Renee’ Dugue Co-Founder and Executive Director of Reborn & Rising
How do you grow up during a time in a place considered the deadliest City in the country, and have wonderful memories? When I think back to life in The Desire on Agriculture Place, one of my favorite things to do was lay on the lawn and stare at the sky. When I reminisce with my mom, a bittersweet look washes over her. Her pride in providing that joy is covered with pain. She had no idea that just two feet below our perfectly manicured St. Augustine grass was twenty feet of waste, and dozens of toxins collected over sixty years dumped by the City of New Orleans. Sad to imagine what my little body absorbed and its effects on me. Regardless, I still smile remembering the countless hours I spent daydreaming…imagining what it felt like to fly and soar in the clouds.

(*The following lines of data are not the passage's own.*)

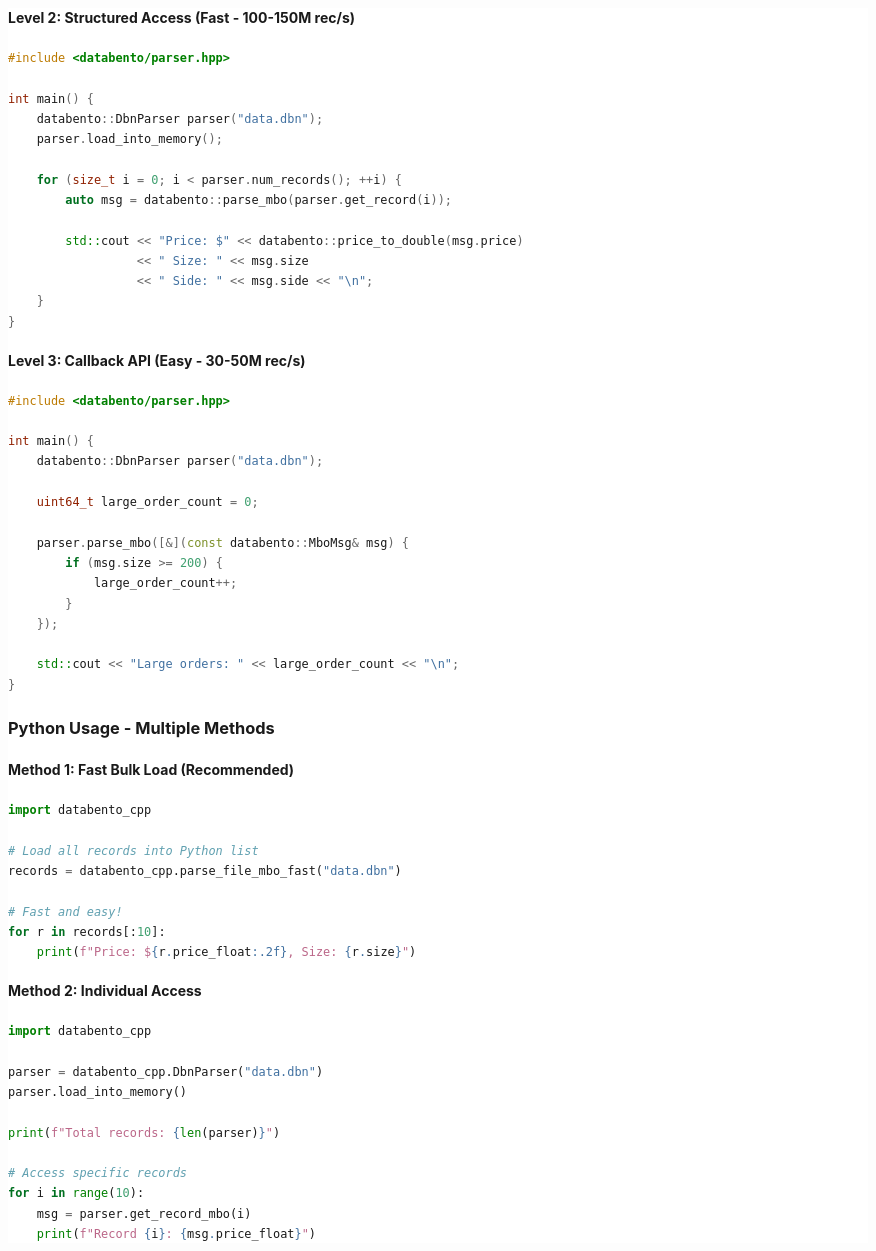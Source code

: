 #### Level 2: Structured Access (Fast - 100-150M rec/s)
```cpp
#include <databento/parser.hpp>

int main() {
    databento::DbnParser parser("data.dbn");
    parser.load_into_memory();
    
    for (size_t i = 0; i < parser.num_records(); ++i) {
        auto msg = databento::parse_mbo(parser.get_record(i));
        
        std::cout << "Price: $" << databento::price_to_double(msg.price)
                  << " Size: " << msg.size
                  << " Side: " << msg.side << "\n";
    }
}
```

#### Level 3: Callback API (Easy - 30-50M rec/s)
```cpp
#include <databento/parser.hpp>

int main() {
    databento::DbnParser parser("data.dbn");
    
    uint64_t large_order_count = 0;
    
    parser.parse_mbo([&](const databento::MboMsg& msg) {
        if (msg.size >= 200) {
            large_order_count++;
        }
    });
    
    std::cout << "Large orders: " << large_order_count << "\n";
}
```

### Python Usage - Multiple Methods

#### Method 1: Fast Bulk Load (Recommended)
```python
import databento_cpp

# Load all records into Python list
records = databento_cpp.parse_file_mbo_fast("data.dbn")

# Fast and easy!
for r in records[:10]:
    print(f"Price: ${r.price_float:.2f}, Size: {r.size}")
```

#### Method 2: Individual Access
```python
import databento_cpp

parser = databento_cpp.DbnParser("data.dbn")
parser.load_into_memory()

print(f"Total records: {len(parser)}")

# Access specific records
for i in range(10):
    msg = parser.get_record_mbo(i)
    print(f"Record {i}: {msg.price_float}")
```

As babies, we’re born filled with trust and ready to love. As we grow older, we allow our hurtful and painful encounters to breed fear. For so long I wallowed in fear of loss and failure and force-fed my son poisoned coping tactics; pounding the seeds into his body and mind. His scars covered them like soil. Modeling me and the memories of his dad, he grew and nurtured these seeds with self-destructive behavior. He drenched them with alcohol and fertilized them with drugs. We existed in a perpetual state of survival; a non-stop loop of fight or flight. Violence and silence became the norm in our love-hate relationship that ping-ponged the spectrum of emotions. Naturally, New Orleans, we did that bi-polar bounce from zero to one hundred really quick. We were so 504; there truly was no limit to our dysfunction. For years I told my son “When it’s time for me to die, I’m going skydiving and I’m not pulling the parachute.” This seriously was my plan.
It is purely by the grace and mercy of Our Creator that you read these words today. Far from perfection, my son and I are healing and on our road to recovery. My first step was to face and let go of the fear that had grown like weeds and was killing us. To symbolize this step, on my 45th birthday, I went skydiving! In jail, my son was not present to witness this life-altering experience, but his nephew, my grandson, Czar, who affectionately calls me Honey, was right there. I was so excited to describe having clouds in my mouth! He told me he was scared when I went up in the plane. I admitted I was too but chose to be brave and jump! In amazement, he said “Wow! Honey, I’m so proud of you. Uncle Reneé will be too.”
My son couldn’t believe I actually went skydiving and chose to pull the parachute’s cord. I shared with him that in doing so, I intentionally chose life, forgiveness, freedom from guilt, pain, and shame, and to fully embrace every day as a wake-up call to rise, shine and share the beautiful light that lives in all of us. I encouraged him and I encourage you to do the same on your journey to purpose.